Teraz Sąd Koronny w Manchester skazał Petera Chilversa na 18 miesięcy więzienia za "znęcanie się psychiczne i kontrolujące zachowanie" - poinformowało BBC.
Podczas rozprawy wskazano, że 33-letni Chilvers był w związku z Polką od 2010 roku, ale od 2014 r. zdradzał ją z inną stewardessą. Na odtworzonej rozmowe telefonicznej można było usłyszeć, jak mężczyzna grozi Polce, aby nie próbowała odbierać mu opieki nad dzieckiem. Kobieta regularnie otrzymywała pogróżki śmierci, a także była ostrzegana, że "nie ma środków finansowych, aby wygrać rozprawę w sądzie o to, kto ma opiekować się dzieckiem".
W dniach poprzedzających zabójstwo dziecka Polka szukała w sieci informacji o "zabijaniu w samoobronie" oraz kontaktowała się z organizacją zajmującą się przemocą w rodzinie.
Sąd uznał za prawdziwe twierdzenie, że dziecko było zabite przez "umyślne, bezlitosne i przytłaczające cierpienie psychiczne", do którego doprowadził jej partner.
W sądzie wskazano również, że między grudniem 2015 r. a sierpniem 2017 r., partner Polki stosował przemoc fizyczną, zmuszał ją do poniżających czynności seksualnych, izolował ją od przyjaciół, a także ograniczał jej dostęp do zasobów finansowych.
"Niezależnie od całego sporu, ostatnią rzeczą, która powinna się wydarzyć, jest zabicie dziecka przez własnego rodzica" - przekazał sąd.
Podczas procesu odczytano również oficjalne oświadczenie skazanej Polki.

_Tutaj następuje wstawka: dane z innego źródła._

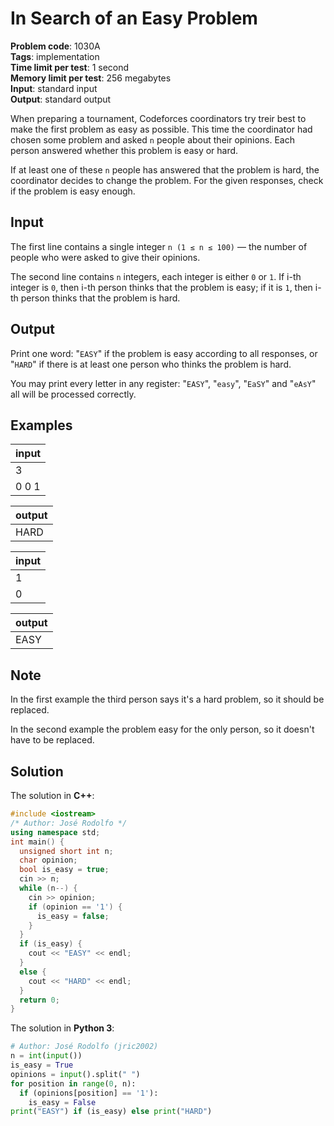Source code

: # In Search of an Easy Problem
**Problem code**: 1030A  
**Tags**: implementation  
**Time limit per test**: 1 second  
**Memory limit per test**: 256 megabytes  
**Input**: standard input  
**Output**: standard output  

When preparing a tournament, Codeforces coordinators try treir best to make the first problem as easy as possible. This time the coordinator had chosen some problem and asked `n` people about their opinions. Each person answered whether this problem is easy or hard.

If at least one of these `n` people has answered that the problem is hard, the coordinator decides to change the problem. For the given responses, check if the problem is easy enough.

## Input
The first line contains a single integer `n (1 ≤ n ≤ 100)` — the number of people who were asked to give their opinions.

The second line contains `n` integers, each integer is either `0` or `1`. If i-th integer is `0`, then i-th person thinks that the problem is easy; if it is `1`, then i-th person thinks that the problem is hard.

## Output
Print one word: "`EASY`" if the problem is easy according to all responses, or "`HARD`" if there is at least one person who thinks the problem is hard.

You may print every letter in any register: "`EASY`", "`easy`", "`EaSY`" and "`eAsY`" all will be processed correctly.

## Examples
| input |
| :--- |
| 3 |
| 0 0 1 |

| output |
| :--- |
| HARD |

| input |
| :--- |
| 1 |
| 0 |

| output |
| :--- |
| EASY |

## Note
In the first example the third person says it's a hard problem, so it should be replaced.

In the second example the problem easy for the only person, so it doesn't have to be replaced.

## Solution
The solution in **C++**:
```cpp
#include <iostream>
/* Author: José Rodolfo */
using namespace std;
int main() {
  unsigned short int n;
  char opinion;
  bool is_easy = true;
  cin >> n;
  while (n--) {
    cin >> opinion;
    if (opinion == '1') {
      is_easy = false;
    }
  }
  if (is_easy) {
    cout << "EASY" << endl;
  }
  else {
    cout << "HARD" << endl;
  }
  return 0;
}
```

The solution in **Python 3**:
```python
# Author: José Rodolfo (jric2002)
n = int(input())
is_easy = True
opinions = input().split(" ")
for position in range(0, n):
  if (opinions[position] == '1'):
    is_easy = False
print("EASY") if (is_easy) else print("HARD")
```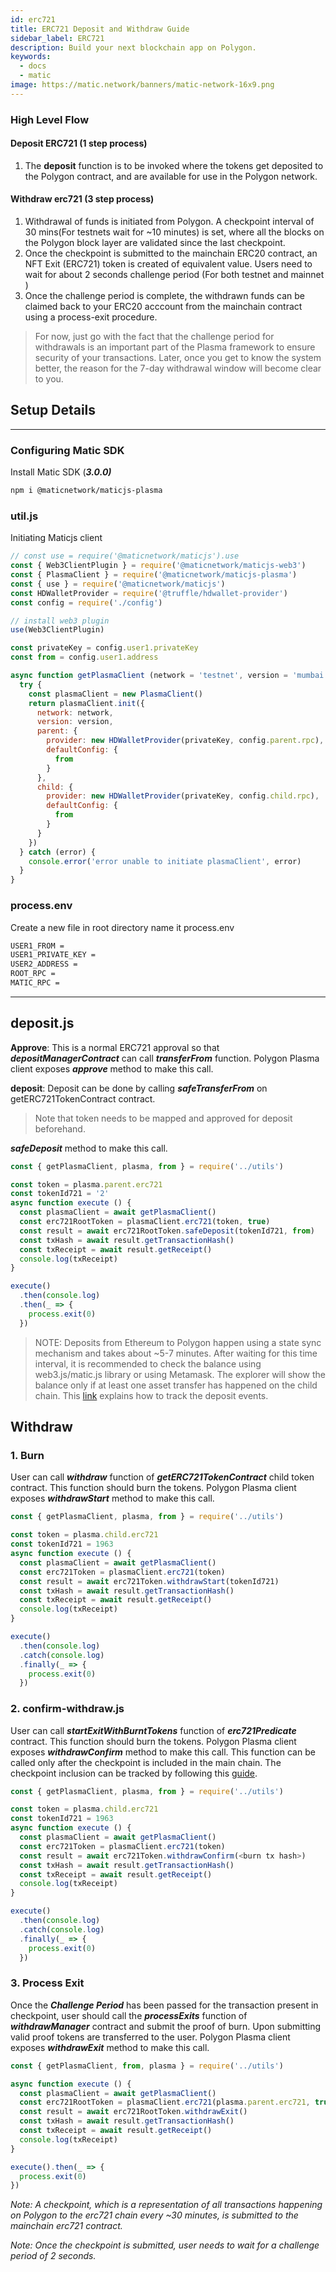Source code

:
 ```yaml
---
id: erc721
title: ERC721 Deposit and Withdraw Guide
sidebar_label: ERC721
description: Build your next blockchain app on Polygon.
keywords:
  - docs
  - matic
image: https://matic.network/banners/matic-network-16x9.png
---
```


### High Level Flow

#### **Deposit ERC721 (1 step process)**

1. The **deposit** function is to be invoked where the tokens get deposited to the Polygon contract, and are available for use in the Polygon network.

#### **Withdraw erc721 (3 step process)**

1. Withdrawal of funds is initiated from Polygon. A checkpoint interval of 30 mins(For testnets wait for ~10 minutes) is set, where all the blocks on the Polygon block layer are validated since the last checkpoint.
2. Once the checkpoint is submitted to the mainchain ERC20 contract, an NFT Exit (ERC721) token is created of equivalent value. Users need to wait for about 2 seconds challenge period (For both testnet and mainnet )
3. Once the challenge period is complete, the withdrawn funds can be claimed back to your ERC20 acccount from the mainchain contract using a process-exit procedure.

> For now, just go with the fact that the challenge period for withdrawals is an important part of the Plasma framework to ensure security of your transactions. Later, once you get to know the system better, the reason for the 7-day withdrawal window will become clear to you.

## Setup Details

---

### Configuring Matic SDK

Install Matic SDK (**_3.0.0)_**

```bash
npm i @maticnetwork/maticjs-plasma
```

### util.js

Initiating Maticjs client

```js
// const use = require('@maticnetwork/maticjs').use
const { Web3ClientPlugin } = require('@maticnetwork/maticjs-web3')
const { PlasmaClient } = require('@maticnetwork/maticjs-plasma')
const { use } = require('@maticnetwork/maticjs')
const HDWalletProvider = require('@truffle/hdwallet-provider')
const config = require('./config')

// install web3 plugin
use(Web3ClientPlugin)

const privateKey = config.user1.privateKey
const from = config.user1.address

async function getPlasmaClient (network = 'testnet', version = 'mumbai') {
  try {
    const plasmaClient = new PlasmaClient()
    return plasmaClient.init({
      network: network,
      version: version,
      parent: {
        provider: new HDWalletProvider(privateKey, config.parent.rpc),
        defaultConfig: {
          from
        }
      },
      child: {
        provider: new HDWalletProvider(privateKey, config.child.rpc),
        defaultConfig: {
          from
        }
      }
    })
  } catch (error) {
    console.error('error unable to initiate plasmaClient', error)
  }
}
```

### process.env

Create a new file in root directory name it process.env

```bash
USER1_FROM = 
USER1_PRIVATE_KEY = 
USER2_ADDRESS = 
ROOT_RPC = 
MATIC_RPC = 
```

---

## deposit.js

**Approve**: This is a normal ERC721 approval so that **_depositManagerContract_** can call **_transferFrom_** function. Polygon Plasma client exposes **_approve_** method to make this call.

**deposit**: Deposit can be done by calling **_safeTransferFrom_** on getERC721TokenContract contract.

> Note that token needs to be mapped and approved for deposit beforehand.

**_safeDeposit_** method to make this call.

```js
const { getPlasmaClient, plasma, from } = require('../utils')

const token = plasma.parent.erc721
const tokenId721 = '2'
async function execute () {
  const plasmaClient = await getPlasmaClient()
  const erc721RootToken = plasmaClient.erc721(token, true)
  const result = await erc721RootToken.safeDeposit(tokenId721, from)
  const txHash = await result.getTransactionHash()
  const txReceipt = await result.getReceipt()
  console.log(txReceipt)
}

execute()
  .then(console.log)
  .then(_ => {
    process.exit(0)
  })

```

> NOTE: Deposits from Ethereum to Polygon happen using a state sync mechanism and takes about ~5-7 minutes. After waiting for this time interval, it is recommended to check the balance using web3.js/matic.js library or using Metamask. The explorer will show the balance only if at least one asset transfer has happened on the child chain. This [link](/docs/develop/ethereum-polygon/plasma/deposit-withdraw-event-plasma) explains how to track the deposit events.

## Withdraw

### 1. Burn

User can call **_withdraw_** function of **_getERC721TokenContract_** child token contract. This function should burn the tokens. Polygon Plasma client exposes **_withdrawStart_** method to make this call.

```js
const { getPlasmaClient, plasma, from } = require('../utils')

const token = plasma.child.erc721
const tokenId721 = 1963
async function execute () {
  const plasmaClient = await getPlasmaClient()
  const erc721Token = plasmaClient.erc721(token)
  const result = await erc721Token.withdrawStart(tokenId721)
  const txHash = await result.getTransactionHash()
  const txReceipt = await result.getReceipt()
  console.log(txReceipt)
}

execute()
  .then(console.log)
  .catch(console.log)
  .finally(_ => {
    process.exit(0)
  })
```

### 2. confirm-withdraw.js


User can call **_startExitWithBurntTokens_** function of **_erc721Predicate_** contract. This function should burn the tokens. Polygon Plasma client exposes **_withdrawConfirm_** method to make this call. This function can be called only after the checkpoint is included in the main chain. The checkpoint inclusion can be tracked by following this [guide](/docs/develop/ethereum-matic/plasma/deposit-withdraw-event-plasma#checkpoint-events).


```js
const { getPlasmaClient, plasma, from } = require('../utils')

const token = plasma.child.erc721
const tokenId721 = 1963
async function execute () {
  const plasmaClient = await getPlasmaClient()
  const erc721Token = plasmaClient.erc721(token)
  const result = await erc721Token.withdrawConfirm(<burn tx hash>)
  const txHash = await result.getTransactionHash()
  const txReceipt = await result.getReceipt()
  console.log(txReceipt)
}

execute()
  .then(console.log)
  .catch(console.log)
  .finally(_ => {
    process.exit(0)
  })
```

### 3. Process Exit

Once the **_Challenge Period_** has been passed for the transaction present in checkpoint, user should call the **_processExits_** function of **_withdrawManager_** contract and submit the proof of burn. Upon submitting valid proof tokens are transferred to the user. Polygon Plasma client exposes **_withdrawExit_** method to make this call.

```js
const { getPlasmaClient, from, plasma } = require('../utils')

async function execute () {
  const plasmaClient = await getPlasmaClient()
  const erc721RootToken = plasmaClient.erc721(plasma.parent.erc721, true)
  const result = await erc721RootToken.withdrawExit()
  const txHash = await result.getTransactionHash()
  const txReceipt = await result.getReceipt()
  console.log(txReceipt)
}

execute().then(_ => {
  process.exit(0)
})
```

_Note: A checkpoint, which is a representation of all transactions happening on Polygon to the erc721 chain every ~30 minutes, is submitted to the mainchain erc721 contract._

_Note: Once the checkpoint is submitted, user needs to wait for a challenge period of 2 seconds._
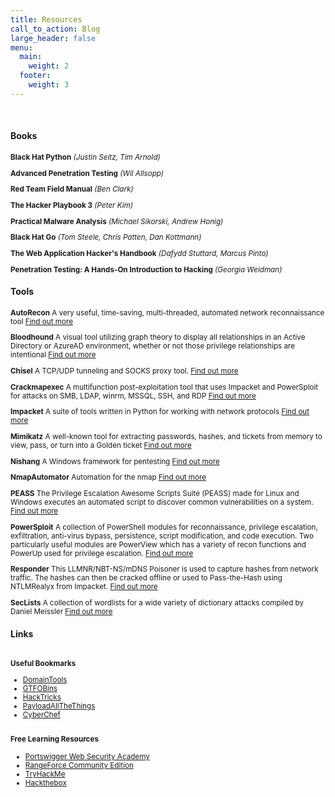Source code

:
 ```yaml
---
title: Resources
call_to_action: Blog
large_header: false
menu:
  main:
    weight: 2
  footer:
    weight: 3
---
```

<br>

#### Books
<small>
<p style="margin:0"><b>Black Hat Python</b>
<i>(Justin Seitz, Tim Arnold)</i>

<b>Advanced Penetration Testing</b>
<i>(Wil Allsopp)</i> 

<b>Red Team Field Manual</b>
<i>(Ben Clark)</i>

<b>The Hacker Playbook 3</b>
<i>(Peter Kim)</i>

<b>Practical Malware Analysis</b>
<i>(Michael Sikorski, Andrew Honig)</i>

<b>Black Hat Go</b>
<i>(Tom Steele, Chris Patten, Dan Kottmann)</i>

<b>The Web Application Hacker's Handbook</b>
<i>(Dafydd Stuttard, Marcus Pinto)</i>

<b>Penetration Testing: A Hands-On Introduction to Hacking</b>
<i>(Georgia Weidman)</i> 

</small>

#### Tools
<small>
<b>AutoRecon</b>
A very useful, time-saving, multi-threaded, automated network reconnaissance tool <a href="https://" >Find out more</a>

<b>Bloodhound</b>
A visual tool utilizing graph theory to display all relationships in an Active Directory or AzureAD environment, whether or not those privilege relationships are intentional <a href="https://" >Find out more</a>

<b>Chisel</b>
A TCP/UDP tunneling and SOCKS proxy tool. <a href="https://" >Find out more</a>

<b>Crackmapexec</b>
A multifunction post-exploitation tool that uses Impacket and PowerSploit for attacks on SMB, LDAP, winrm, MSSQL, SSH, and RDP <a href="https://" >Find out more</a>

<b>Impacket</b>
A suite of tools written in Python for working with network protocols <a href="https://" >Find out more</a>

<b>Mimikatz</b>
A well-known tool for extracting passwords, hashes, and tickets from memory to view, pass, or turn into a Golden ticket <a href="https://" >Find out more</a>

<b>Nishang</b>
A Windows framework for pentesting <a href="https://" >Find out more</a>

<b>NmapAutomator</b>
Automation for the nmap <a href="https://" >Find out more</a>

<b>PEASS</b>
The Privilege Escalation Awesome Scripts Suite (PEASS) made for Linux and Windows executes an automated script to discover common vulnerabilities on a system. <a href="https://" >Find out more</a>

<b>PowerSploit</b>
A collection of PowerShell modules for reconnaissance, privilege escalation, exfiltration, anti-virus bypass, persistence, script modification, and code execution. Two particularly useful modules are PowerView which has a variety of recon functions and PowerUp used for privilege escalation. <a href="https://" >Find out more</a>

<b>Responder</b>
This LLMNR/NBT-NS/mDNS Poisoner is used to capture hashes from network traffic. The hashes can then be cracked offline or used to Pass-the-Hash using NTLMRealyx from Impacket. <a href="https://" >Find out more</a>

<b>SecLists</b>
A collection of wordlists for a wide variety of dictionary attacks compiled by Daniel Meissler <a href="https://" >Find out more</a>

</small>

#### Links
<small>
<p style="margin:0"><span><br></span></p><p style="margin:0"><span><strong>Useful Bookmarks</strong></span></p>
<p style="margin:0"><ul>
<li><a href="https://research.domaintools.com/" rel="noopener" target="_blank">DomainTools</a></li>
<li><a href="https://gtfobins.github.io/" rel="noopener" target="_blank">GTFOBins</a></li>
<li><a href="https://book.hacktricks.xyz/" rel="noopener" target="_blank">HackTricks</a></li>
<li><a href="https://github.com/swisskyrepo/PayloadsAllTheThings" rel="noopener" target="_blank">PayloadAllTheThings</a></li>
<li><a href="https://gchq.github.io/CyberChef/" rel="noopener" target="_blank">CyberChef</a></li>
</ul></p>
<p style="margin:0"><span><br></span></p><p style="margin:0"><span><strong>Free Learning Resources</strong></span></p>
<p style="margin:0"><ul>
<li><a href="https://portswigger.net/web-security" rel="noopener" target="_blank">Portswigger Web Security Academy</a></li>
<li><a href="https://go.rangeforce.com/community-edition-registration" rel="noopener" target="_blank">RangeForce Community Edition</a></li>
<li><a href="https://tryhackme.com/" rel="noopener" target="_blank">TryHackMe</a></li>
<li><a href="https://hackthebox.eu/" rel="noopener" target="_blank">Hackthebox</a></li></small>




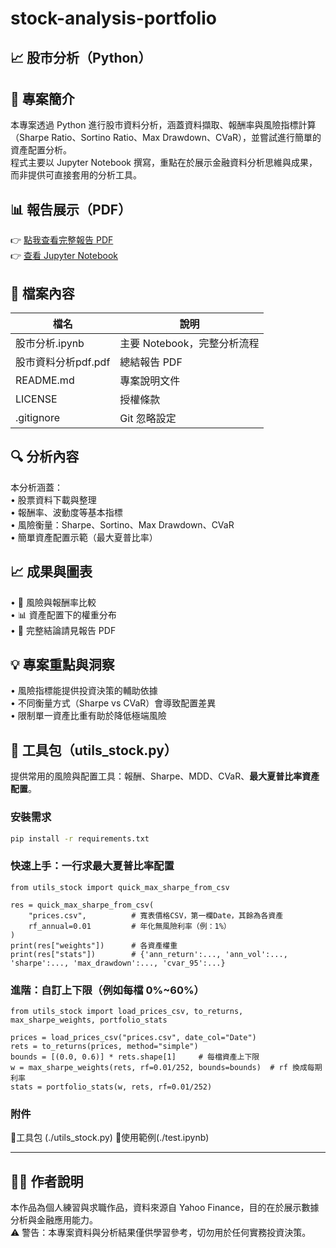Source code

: # stock-analysis-portfolio
## 📈 股市分析（Python）

## 🧾 專案簡介  
本專案透過 Python 進行股市資料分析，涵蓋資料擷取、報酬率與風險指標計算（Sharpe Ratio、Sortino Ratio、Max Drawdown、CVaR），並嘗試進行簡單的資產配置分析。  
程式主要以 Jupyter Notebook 撰寫，重點在於展示金融資料分析思維與成果，而非提供可直接套用的分析工具。  

## 📊 報告展示（PDF）  
👉 [點我查看完整報告 PDF](股市資料分析pdf.pdf)  
👉 [查看 Jupyter Notebook](股市分析.ipynb) 


## 📁 檔案內容  

| 檔名                  | 說明                                   |
|-----------------------|--------------------------------------|
| 股市分析.ipynb        | 主要 Notebook，完整分析流程            |
| 股市資料分析pdf.pdf    | 總結報告 PDF                          |
| README.md             | 專案說明文件                          |
| LICENSE               | 授權條款                              |
| .gitignore            | Git 忽略設定                          |

## 🔍 分析內容  
本分析涵蓋：  
•	股票資料下載與整理  
•	報酬率、波動度等基本指標  
•	風險衡量：Sharpe、Sortino、Max Drawdown、CVaR  
•	簡單資產配置示範（最大夏普比率）  

## 📈 成果與圖表  
•	🎯 風險與報酬率比較  
•	📊 資產配置下的權重分布  
•	📄 完整結論請見報告 PDF  

## 💡 專案重點與洞察  
•	風險指標能提供投資決策的輔助依據  
•	不同衡量方式（Sharpe vs CVaR）會導致配置差異  
•	限制單一資產比重有助於降低極端風險  


## 🧰 工具包（utils_stock.py）

提供常用的風險與配置工具：報酬、Sharpe、MDD、CVaR、**最大夏普比率資產配置**。

### 安裝需求
```bash
pip install -r requirements.txt
```
### 快速上手：一行求最大夏普比率配置
```
from utils_stock import quick_max_sharpe_from_csv

res = quick_max_sharpe_from_csv(
    "prices.csv",          # 寬表價格CSV，第一欄Date，其餘為各資產
    rf_annual=0.01         # 年化無風險利率（例：1%）
)
print(res["weights"])      # 各資產權重
print(res["stats"])        # {'ann_return':..., 'ann_vol':..., 'sharpe':..., 'max_drawdown':..., 'cvar_95':...}
```

### 進階：自訂上下限（例如每檔 0%~60%）
```
from utils_stock import load_prices_csv, to_returns, max_sharpe_weights, portfolio_stats

prices = load_prices_csv("prices.csv", date_col="Date")
rets = to_returns(prices, method="simple")
bounds = [(0.0, 0.6)] * rets.shape[1]     # 每檔資產上下限
w = max_sharpe_weights(rets, rf=0.01/252, bounds=bounds)  # rf 換成每期利率
stats = portfolio_stats(w, rets, rf=0.01/252)

```
### 附件
🔧工具包 (./utils_stock.py) 
🔎使用範例(./test.ipynb)
________________________________________  
## 🙋‍♂️ 作者說明  
本作品為個人練習與求職作品，資料來源自 Yahoo Finance，目的在於展示數據分析與金融應用能力。  
⚠️ 警告：本專案資料與分析結果僅供學習參考，切勿用於任何實務投資決策。  
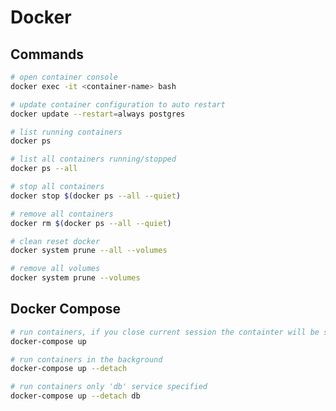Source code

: # Docker

## Commands

```bash
# open container console
docker exec -it <container-name> bash
```

```bash
# update container configuration to auto restart
docker update --restart=always postgres
```

```bash
# list running containers
docker ps
```

```bash
# list all containers running/stopped
docker ps --all
```

```bash
# stop all containers
docker stop $(docker ps --all --quiet)

# remove all containers
docker rm $(docker ps --all --quiet)
```

```bash
# clean reset docker
docker system prune --all --volumes

# remove all volumes
docker system prune --volumes
```

## Docker Compose

```bash
# run containers, if you close current session the containter will be stopped
docker-compose up

# run containers in the background
docker-compose up --detach

# run containers only 'db' service specified
docker-compose up --detach db
```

"Trudno jest postrzegać siebie jako ofiarę, biorąc pod uwagę tragiczny finał. Wiem, że moje życie zmieniło się na zawsze i nic nie mogę zrobić, aby to zmienić. Kiedy zaczynałam związek z Peterem Chilversem, nie miałam absolutnie pojęcia, że stanie kontrolującym potworem. Ważne jest, aby opinia publiczna zrozumiała, do czego doprowadziła przemoc Petera Chilversa. To mnie zniszczyło" - podsumowała Lesicka.